The baseball Opening Day, scheduled for Sunday at Wrigley Field and on Monday for all other teams, is going to get drowned out by the nonsense that has become “March Madness.”
AS IN THE NCAA’s men’s basketball tourney – which is now down to four college teams who will play on Saturday, with the two winners advancing to a championship game on Monday.
Opening Day, that ritual that is supposed to be a part of the rebirth of our society each year from the doldrums of winter, is going to get overshadowed by college basketball teams that I suspect the bulk of sports fans could care less about.

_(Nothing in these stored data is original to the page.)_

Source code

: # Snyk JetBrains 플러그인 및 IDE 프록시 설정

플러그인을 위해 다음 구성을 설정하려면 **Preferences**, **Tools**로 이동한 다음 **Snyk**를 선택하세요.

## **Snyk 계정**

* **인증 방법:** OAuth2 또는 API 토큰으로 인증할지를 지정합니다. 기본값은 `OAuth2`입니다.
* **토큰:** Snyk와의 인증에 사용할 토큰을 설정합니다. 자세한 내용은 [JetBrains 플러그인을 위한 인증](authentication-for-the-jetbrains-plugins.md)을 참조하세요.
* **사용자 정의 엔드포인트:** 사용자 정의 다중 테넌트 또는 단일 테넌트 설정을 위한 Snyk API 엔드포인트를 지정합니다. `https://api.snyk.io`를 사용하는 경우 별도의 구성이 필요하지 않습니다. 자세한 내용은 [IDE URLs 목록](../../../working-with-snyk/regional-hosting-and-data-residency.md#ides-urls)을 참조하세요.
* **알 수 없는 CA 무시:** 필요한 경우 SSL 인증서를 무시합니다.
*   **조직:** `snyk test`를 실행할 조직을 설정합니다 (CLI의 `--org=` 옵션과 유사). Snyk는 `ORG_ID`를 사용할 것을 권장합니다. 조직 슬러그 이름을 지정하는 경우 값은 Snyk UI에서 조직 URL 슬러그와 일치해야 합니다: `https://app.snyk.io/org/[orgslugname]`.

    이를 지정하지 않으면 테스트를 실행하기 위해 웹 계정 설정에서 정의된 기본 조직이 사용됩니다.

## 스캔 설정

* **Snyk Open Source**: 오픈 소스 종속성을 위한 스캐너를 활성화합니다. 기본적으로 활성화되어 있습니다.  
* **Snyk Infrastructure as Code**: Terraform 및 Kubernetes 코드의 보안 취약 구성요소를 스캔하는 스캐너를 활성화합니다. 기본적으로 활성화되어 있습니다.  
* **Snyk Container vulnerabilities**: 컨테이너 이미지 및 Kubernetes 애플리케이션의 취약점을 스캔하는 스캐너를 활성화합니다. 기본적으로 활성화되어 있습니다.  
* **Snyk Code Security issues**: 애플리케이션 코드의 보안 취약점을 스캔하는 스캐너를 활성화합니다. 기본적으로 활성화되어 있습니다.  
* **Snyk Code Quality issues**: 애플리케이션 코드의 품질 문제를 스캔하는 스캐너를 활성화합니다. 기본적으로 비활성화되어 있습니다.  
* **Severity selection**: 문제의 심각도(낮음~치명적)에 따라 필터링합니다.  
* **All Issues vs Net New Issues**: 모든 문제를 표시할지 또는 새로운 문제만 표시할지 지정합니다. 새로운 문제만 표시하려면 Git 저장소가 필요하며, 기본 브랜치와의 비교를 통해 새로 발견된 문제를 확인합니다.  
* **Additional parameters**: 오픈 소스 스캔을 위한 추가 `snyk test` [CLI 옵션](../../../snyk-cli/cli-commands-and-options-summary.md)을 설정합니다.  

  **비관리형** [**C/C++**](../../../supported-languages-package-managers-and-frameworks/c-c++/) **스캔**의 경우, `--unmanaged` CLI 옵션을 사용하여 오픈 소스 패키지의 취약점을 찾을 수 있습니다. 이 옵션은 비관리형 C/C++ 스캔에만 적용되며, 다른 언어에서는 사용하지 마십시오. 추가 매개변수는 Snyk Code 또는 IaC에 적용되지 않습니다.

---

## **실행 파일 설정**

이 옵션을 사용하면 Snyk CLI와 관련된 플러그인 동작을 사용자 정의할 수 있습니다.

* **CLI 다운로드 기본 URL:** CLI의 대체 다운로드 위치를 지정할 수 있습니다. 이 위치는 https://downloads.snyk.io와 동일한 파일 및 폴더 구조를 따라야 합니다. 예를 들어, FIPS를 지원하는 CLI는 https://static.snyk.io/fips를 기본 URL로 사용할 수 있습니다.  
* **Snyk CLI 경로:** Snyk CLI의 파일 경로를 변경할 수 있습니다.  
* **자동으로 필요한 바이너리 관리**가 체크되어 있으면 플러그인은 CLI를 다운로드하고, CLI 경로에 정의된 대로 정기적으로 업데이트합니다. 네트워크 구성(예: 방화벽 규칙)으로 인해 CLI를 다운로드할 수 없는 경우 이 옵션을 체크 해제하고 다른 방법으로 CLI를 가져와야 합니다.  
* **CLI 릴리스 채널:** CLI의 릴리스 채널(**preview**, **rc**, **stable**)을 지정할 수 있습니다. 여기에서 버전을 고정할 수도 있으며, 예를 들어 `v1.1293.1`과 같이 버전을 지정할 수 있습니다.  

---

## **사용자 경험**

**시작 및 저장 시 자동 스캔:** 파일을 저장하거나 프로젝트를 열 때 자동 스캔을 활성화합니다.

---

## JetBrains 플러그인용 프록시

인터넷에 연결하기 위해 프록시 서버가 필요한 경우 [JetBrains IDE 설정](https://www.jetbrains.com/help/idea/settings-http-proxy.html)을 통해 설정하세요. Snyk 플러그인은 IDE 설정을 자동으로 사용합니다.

It always works out that the basketball tourney commonly called “March Madness” (even though any knowledgeable sports fan knows the term was first used with regards to the Illinois state high school basketball championship tourney) spills over and invades what ought to be baseball’s time clock.
And yes, I’ll be honest and admit I find it equally ridiculous that the World Series always gets played each year in a mad race to complete the event before Halloween. It’s like the sports spectacles we watch don’t know how to keep track of time or when they’ll be played.
IF IT’S REALLY “March Madness,” then why are we still playing it in April? Is this an April Fool’s gag (albeit a few days delayed) on baseball?
Don’t tell me that the average sports fan really cares that much about Duke or Kentucky (a part of me is spiteful enough to hope that the championship game comes down to Big Ten teams Wisconsin and Michigan State, just because it would screw up the thought processes of those who actually care about the game).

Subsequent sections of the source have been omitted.